Fun fact: did you know that there is a secret TV built into the dais of the Alabama Metro Power Auditorium so that visiting filmmakers can watch college football while they field questions from the audience? Absolutely true!
(photo credit: Scott England)
It has been an occasionally brutal year on the film festival circuit for our strange little movie, but that is not to say that there weren’t occasionally bright respites along the way: for every form rejection letter we received, there were five new lasting friendships made with folks we met at the Maryland Film Festival. So it’s important to stress how grateful we all are to everyone there at the festival, as they truly provided us with one of the best possible venues and audiences for the world premiere of “Small Pond.” It represented a one-of-a-kind opportunity for us to share our movie with an incredibly warm and receptive audience comprised of both our own local Baltimore crew and many other stalwarts of the Maryland production community who have continually encouraged and inspired me to make the leap to long-form feature filmmaking. I also personally thought that the festival itself really reached a new level this year in terms of how many friendly and interesting filmmakers in attendance responded to its plucky vibe and how the festival is beginning to assert itself as a mandatory annual stop for a lot of them.
(photo credit: Alix Southwick)
Kirsten works the bare minimum hours possible at Shakespeare’s Pizza in college town Columbia, Missouri.
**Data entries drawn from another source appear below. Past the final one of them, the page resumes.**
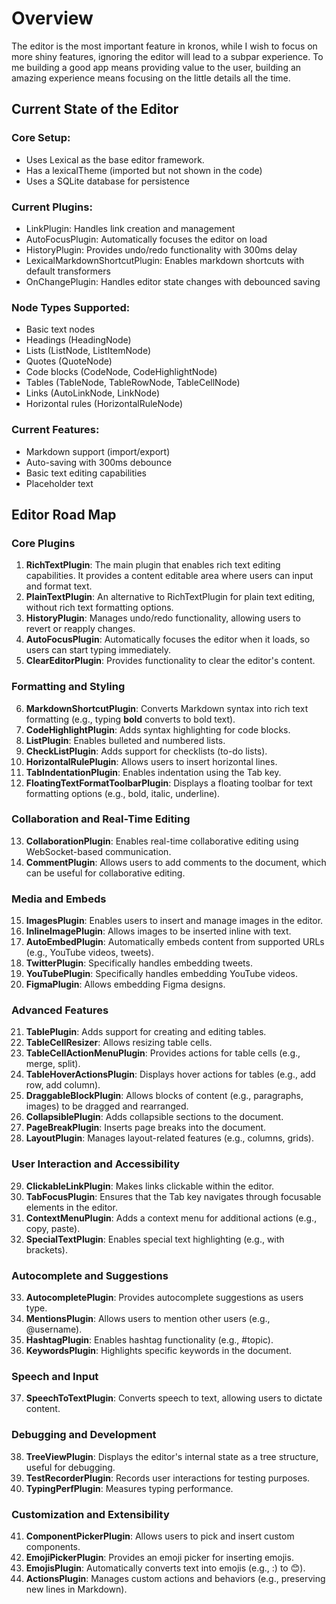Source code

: 
# Overview 

The editor is the most important feature in kronos, while I wish to focus on more shiny features, ignoring the editor will lead to a subpar experience. To me building a good app means providing value to the user, building an amazing experience means focusing on the little details all the time.


## Current State of the Editor 

### Core Setup:

- Uses Lexical as the base editor framework.
- Has a lexicalTheme (imported but not shown in the code)
- Uses a SQLite database for persistence

### Current Plugins:

- LinkPlugin: Handles link creation and management
- AutoFocusPlugin: Automatically focuses the editor on load
- HistoryPlugin: Provides undo/redo functionality with 300ms delay
- LexicalMarkdownShortcutPlugin: Enables markdown shortcuts with default transformers
- OnChangePlugin: Handles editor state changes with debounced saving

### Node Types Supported:

- Basic text nodes
- Headings (HeadingNode)
- Lists (ListNode, ListItemNode)
- Quotes (QuoteNode)
- Code blocks (CodeNode, CodeHighlightNode)
- Tables (TableNode, TableRowNode, TableCellNode)
- Links (AutoLinkNode, LinkNode)
- Horizontal rules (HorizontalRuleNode)

### Current Features:

- Markdown support (import/export)
- Auto-saving with 300ms debounce
- Basic text editing capabilities
- Placeholder text



## Editor Road Map 

### Core Plugins

1. **RichTextPlugin**: The main plugin that enables rich text editing capabilities. It provides a content editable area where users can input and format text.
2. **PlainTextPlugin**: An alternative to RichTextPlugin for plain text editing, without rich text formatting options.
3. **HistoryPlugin**: Manages undo/redo functionality, allowing users to revert or reapply changes.
4. **AutoFocusPlugin**: Automatically focuses the editor when it loads, so users can start typing immediately.
5. **ClearEditorPlugin**: Provides functionality to clear the editor's content.

### Formatting and Styling

6. **MarkdownShortcutPlugin**: Converts Markdown syntax into rich text formatting (e.g., typing **bold** converts to bold text).
7. **CodeHighlightPlugin**: Adds syntax highlighting for code blocks.
8. **ListPlugin**: Enables bulleted and numbered lists.
9. **CheckListPlugin**: Adds support for checklists (to-do lists).
10. **HorizontalRulePlugin**: Allows users to insert horizontal lines.
11. **TabIndentationPlugin**: Enables indentation using the Tab key.
12. **FloatingTextFormatToolbarPlugin**: Displays a floating toolbar for text formatting options (e.g., bold, italic, underline).

### Collaboration and Real-Time Editing

13. **CollaborationPlugin**: Enables real-time collaborative editing using WebSocket-based communication.
14. **CommentPlugin**: Allows users to add comments to the document, which can be useful for collaborative editing.

### Media and Embeds

15. **ImagesPlugin**: Enables users to insert and manage images in the editor.
16. **InlineImagePlugin**: Allows images to be inserted inline with text.
17. **AutoEmbedPlugin**: Automatically embeds content from supported URLs (e.g., YouTube videos, tweets).
18. **TwitterPlugin**: Specifically handles embedding tweets.
19. **YouTubePlugin**: Specifically handles embedding YouTube videos.
20. **FigmaPlugin**: Allows embedding Figma designs.

### Advanced Features

21. **TablePlugin**: Adds support for creating and editing tables.
22. **TableCellResizer**: Allows resizing table cells.
23. **TableCellActionMenuPlugin**: Provides actions for table cells (e.g., merge, split).
24. **TableHoverActionsPlugin**: Displays hover actions for tables (e.g., add row, add column).
25. **DraggableBlockPlugin**: Allows blocks of content (e.g., paragraphs, images) to be dragged and rearranged.
26. **CollapsiblePlugin**: Adds collapsible sections to the document.
27. **PageBreakPlugin**: Inserts page breaks into the document.
28. **LayoutPlugin**: Manages layout-related features (e.g., columns, grids).

### User Interaction and Accessibility

29. **ClickableLinkPlugin**: Makes links clickable within the editor.
30. **TabFocusPlugin**: Ensures that the Tab key navigates through focusable elements in the editor.
31. **ContextMenuPlugin**: Adds a context menu for additional actions (e.g., copy, paste).
32. **SpecialTextPlugin**: Enables special text highlighting (e.g., with brackets).

### Autocomplete and Suggestions

33. **AutocompletePlugin**: Provides autocomplete suggestions as users type.
34. **MentionsPlugin**: Allows users to mention other users (e.g., @username).
35. **HashtagPlugin**: Enables hashtag functionality (e.g., #topic).
36. **KeywordsPlugin**: Highlights specific keywords in the document.

### Speech and Input

37. **SpeechToTextPlugin**: Converts speech to text, allowing users to dictate content.

### Debugging and Development

38. **TreeViewPlugin**: Displays the editor's internal state as a tree structure, useful for debugging.
39. **TestRecorderPlugin**: Records user interactions for testing purposes.
40. **TypingPerfPlugin**: Measures typing performance.

### Customization and Extensibility

41. **ComponentPickerPlugin**: Allows users to pick and insert custom components.
42. **EmojiPickerPlugin**: Provides an emoji picker for inserting emojis.
43. **EmojisPlugin**: Automatically converts text into emojis (e.g., :) to 😊).
44. **ActionsPlugin**: Manages custom actions and behaviors (e.g., preserving new lines in Markdown).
Most of the rest of her time she spends dragging around the local bars or sleeping. Being lost between college days and the realities of making a living is funny when it’s someone else’s roommate.
Small Pond presents a hilarious and authentic portrait of a character we have all known and maybe some have even been. However, the film is more than just a montage of drunken antics. Josh Slates has directed an intensely entertaining, super funny and remarkably sincere homage to the exemplary indie films of the early 1990’s. The film features some brilliant surprising moments, at least one of which is sure to go down in indie cinema history. Not unlike its lead character, Small Pond somehow manages to be consistently surprising and wholly entertaining. A great film to watch with a beer or six.